All it took was about 7.6cm of rain in three hours to bring the US' largest mass transit system to its knees.
Subway tracks were swamped, buses were overwhelmed and commuter trains were held up for hours because of flooding on Wednesday. Some roads became waterways, and one woman was killed in a car accident during the storm.
The weather also created problems for the region's airports, where delays of up to an hour were reported, and thousands of people throughout the region lost electricity for part of the day.
Much of the mess had been mopped up by early yesterday, but the region still faced the possibility of more storms.
Wednesday's storm hit just before dawn. By rush hour, pumping stations became overwhelmed, and the subway system was virtually paralyzed. Bedlam resulted from too much rain, too fast; some suburban commuters spent half the day just getting to work. Crews worked feverishly to pump out the subways, but it took until the evening rush hour to get most of the system up to speed.
The washout marked the third time in seven months that the subways were disrupted by rain.
Metropolitan Transportation Authority (MTA) engineers were asked to report back to Governor Eliot Spitzer within 30 days with suggestions about how to deal with the flooding.
"One big rain, and it all falls apart," Ruby Russell, 64, said as she sat waiting on a train in Brooklyn on Wednesday morning. She had been trying to get to Manhattan for three hours.
The US National Weather Service said a tropical air mass dumped an extraordinary amount of rain in a short period of time. The most was recorded between 5am and 8am, with 6.4cm falling on Central Park and almost 8.9cm on Kennedy International Airport.

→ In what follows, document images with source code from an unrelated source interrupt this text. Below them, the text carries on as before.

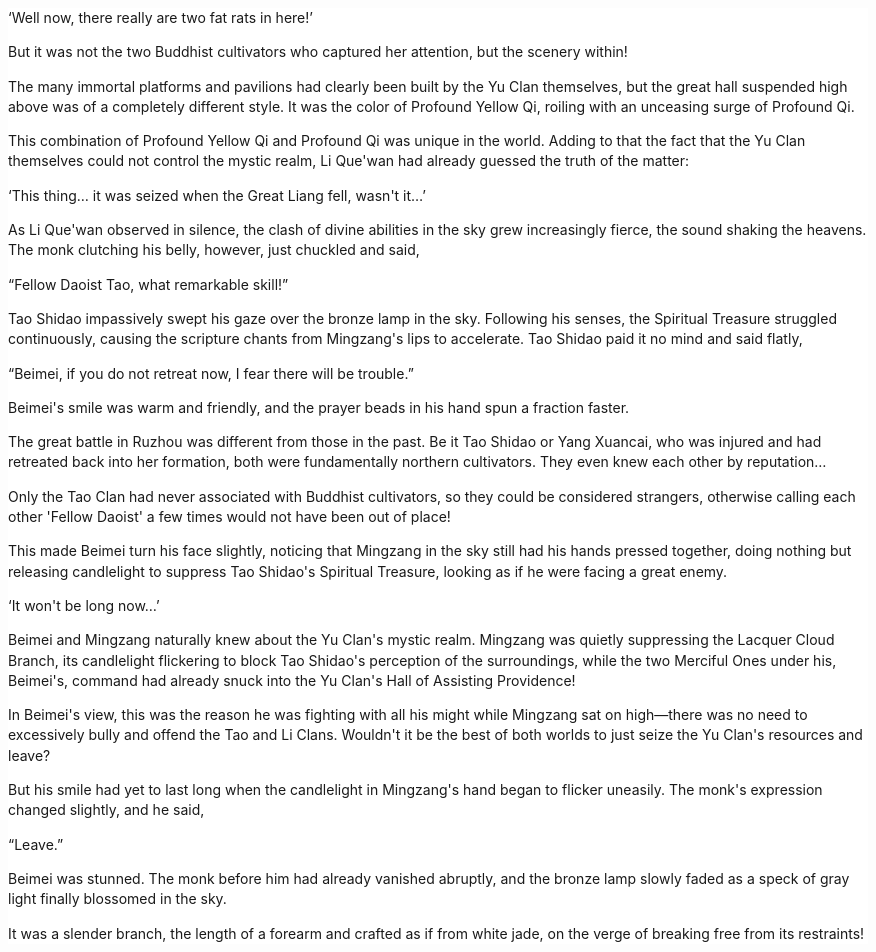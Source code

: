 ‘Well now, there really are two fat rats in here!’

But it was not the two Buddhist cultivators who captured her attention, but the scenery within!

The many immortal platforms and pavilions had clearly been built by the Yu Clan themselves, but the great hall suspended high above was of a completely different style. It was the color of Profound Yellow Qi, roiling with an unceasing surge of Profound Qi.

This combination of Profound Yellow Qi and Profound Qi was unique in the world. Adding to that the fact that the Yu Clan themselves could not control the mystic realm, Li Que'wan had already guessed the truth of the matter:

‘This thing… it was seized when the Great Liang fell, wasn't it…’

As Li Que'wan observed in silence, the clash of divine abilities in the sky grew increasingly fierce, the sound shaking the heavens. The monk clutching his belly, however, just chuckled and said,

“Fellow Daoist Tao, what remarkable skill!”

Tao Shidao impassively swept his gaze over the bronze lamp in the sky. Following his senses, the Spiritual Treasure struggled continuously, causing the scripture chants from Mingzang's lips to accelerate. Tao Shidao paid it no mind and said flatly,

“Beimei, if you do not retreat now, I fear there will be trouble.”

Beimei's smile was warm and friendly, and the prayer beads in his hand spun a fraction faster.

The great battle in Ruzhou was different from those in the past. Be it Tao Shidao or Yang Xuancai, who was injured and had retreated back into her formation, both were fundamentally northern cultivators. They even knew each other by reputation…

Only the Tao Clan had never associated with Buddhist cultivators, so they could be considered strangers, otherwise calling each other 'Fellow Daoist' a few times would not have been out of place!

This made Beimei turn his face slightly, noticing that Mingzang in the sky still had his hands pressed together, doing nothing but releasing candlelight to suppress Tao Shidao's Spiritual Treasure, looking as if he were facing a great enemy.

‘It won't be long now…’

Beimei and Mingzang naturally knew about the Yu Clan's mystic realm. Mingzang was quietly suppressing the Lacquer Cloud Branch, its candlelight flickering to block Tao Shidao's perception of the surroundings, while the two Merciful Ones under his, Beimei's, command had already snuck into the Yu Clan's Hall of Assisting Providence!

In Beimei's view, this was the reason he was fighting with all his might while Mingzang sat on high—there was no need to excessively bully and offend the Tao and Li Clans. Wouldn't it be the best of both worlds to just seize the Yu Clan's resources and leave?

But his smile had yet to last long when the candlelight in Mingzang's hand began to flicker uneasily. The monk's expression changed slightly, and he said,

“Leave.”

Beimei was stunned. The monk before him had already vanished abruptly, and the bronze lamp slowly faded as a speck of gray light finally blossomed in the sky.

It was a slender branch, the length of a forearm and crafted as if from white jade, on the verge of breaking free from its restraints!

Public officials called for improvements to the drainage system after a similar rain-related shutdown in 1999, and the MTA made some changes after another round of paralyzing tunnel floods in 2004, when the remnants of Hurricane Frances washed out the subways for hours.
The National Weather Service said a tornado touched down several times in Staten Island and in Brooklyn, where winds downed trees, tore off roofs and wrapped signs around posts. At least 40 homes were damaged.
Tornadoes have hit New York City before, but not often.